You'll notice that in the "List of Materials" (Page 6) I've specified hardwood for the basket's slats. This is because softwoods—pine or fir, for example—are likely to impart undesirable flavors to the cider. Thus, make a maximum effort to fabricate this part of your press from hardwood, preferably maple or oak, that has NEVER been soaked in a preservative. Scrounge a little. I cut my basket's slats from a pair of old breadboards that had been collecting dust in my garage.
Bear in mind, as you build the basket, that the spacing between slats (on the inside of the hoop looking out) should be very close to 1/16" after everything has been assembled. If the gaps are much more than 1/16" wide, bits of peel and core will escape through them and end tip floating in the cider, while, if the spacing is much tighter, you'll probably need a bicep transplant after your first attempt at turning the crank of the fully loaded press.
The slats on my machine's basket are 5/8" thick (a thickness, I've found, that can be cut from most breadboards). If you're forced to use wood of another dimension, however, go ahead. First, though, sit down with a pencil and paper and figure out how far apart the holes in the metal straps will have to be in order to maintain the 1/16" spacing between slats on tile finished basket.

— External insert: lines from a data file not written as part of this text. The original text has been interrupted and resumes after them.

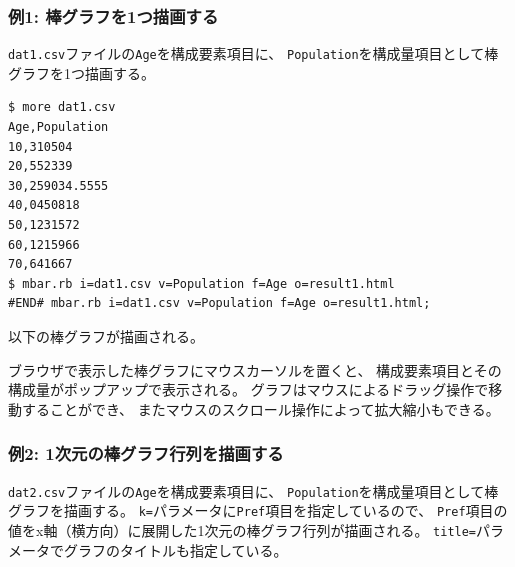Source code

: \subsubsection*{例1: 棒グラフを1つ描画する}

\verb|dat1.csv|ファイルの\verb|Age|を構成要素項目に、
\verb|Population|を構成量項目として棒グラフを1つ描画する。

\begin{Verbatim}[baselinestretch=0.7,frame=single]
$ more dat1.csv
Age,Population
10,310504
20,552339
30,259034.5555
40,0450818
50,1231572
60,1215966
70,641667
$ mbar.rb i=dat1.csv v=Population f=Age o=result1.html
#END# mbar.rb i=dat1.csv v=Population f=Age o=result1.html;
\end{Verbatim}

以下の棒グラフが描画される。

ブラウザで表示した棒グラフにマウスカーソルを置くと、
構成要素項目とその構成量がポップアップで表示される。
グラフはマウスによるドラッグ操作で移動することができ、
またマウスのスクロール操作によって拡大縮小もできる。

\begin{flushleft}
\end{flushleft}

\subsubsection*{例2: 1次元の棒グラフ行列を描画する}

\verb|dat2.csv|ファイルの\verb|Age|を構成要素項目に、
\verb|Population|を構成量項目として棒グラフを描画する。
\verb|k=|パラメータに\verb|Pref|項目を指定しているので、
\verb|Pref|項目の値をx軸（横方向）に展開した1次元の棒グラフ行列が描画される。
\verb|title=|パラメータでグラフのタイトルも指定している。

Let's assume, for the sake of brevity, that you'll be working with 5/8" stock. The first order of business is to pre-drill the two 38"-long strips of metal which will act as the hoops that hold the slats.
Start by drilling a quarter-inch hole in 19/32" from one end of each strip. Then make additional quarter-inch holes spaced every 1-3/16" apart, for a total of 32 holes per 38" strip. Score the spots with a center punch before you drill them, and don't forget to bathe the drill bit in cutting oil as you use it. (In addition to prolonging the life of the bit, cutting oil makes the job go a lot faster. Motor oil does the trick too, but not quite as well.)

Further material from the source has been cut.